Closely Related, but Different

Some Arabic Writers on the Human–Ape Relationship


Several medieval Arabic zoographical writers include the ape (qird) in their texts on animals, and many of them share the idea that apes are similar to humans. This paper will discuss some stances taken on this simi­larity, with a focus on the philosophical motivation given in each case, that is, whether the ascribed similarity is argued for on morphological, habitual, temperamental, or other grounds. Through this particular focus and by consulting a broader set of texts, the article builds on previous scholarship on apes in Islamicate societies. The sources considered range from older adab (roughly, “belles-lettres” ) material, such as that found in al-Jāḥiẓ’s (8th/9th century CE, Iraq) ‘K. al-Ḥayawān’ (‘Book of Animals’), to Aristotle’s biological writings and Galen. The paper briefly addresses implications for the supposed borderline between humans and animals (for example, the use of apes as substitutes for humans in dissections).

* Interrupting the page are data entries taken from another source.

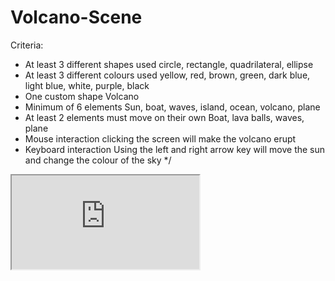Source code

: # Volcano-Scene

Criteria:
- At least 3 different shapes used
      circle, rectangle, quadrilateral, ellipse
- At least 3 different colours used
      yellow, red, brown, green, dark blue, light blue, white,   purple, black
- One custom shape
      Volcano 
- Minimum of 6 elements
      Sun, boat, waves, island, ocean, volcano, plane
- At least 2 elements must move on their own
      Boat, lava balls, waves, plane
- Mouse interaction
      clicking the screen will make the volcano erupt
- Keyboard interaction
      Using the left and right arrow key will move the sun and
      change the colour of the sky
*/


<iframe src="https://editor.p5js.org/shjiz2534/full/XX-1I6lJW"></iframe>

The question arises of whether, according to the authors considered, this divide is fixed or rather blurred, with a possible overlap between already existing established spe­cies. Another related question is whether this borderline can be transgressed in a way reminiscent of Darwinian evolutionary theory by allowing for a temporal develop­ment of one species into another, a claim made by some scholars, at least with regard to al-Jāḥiẓ.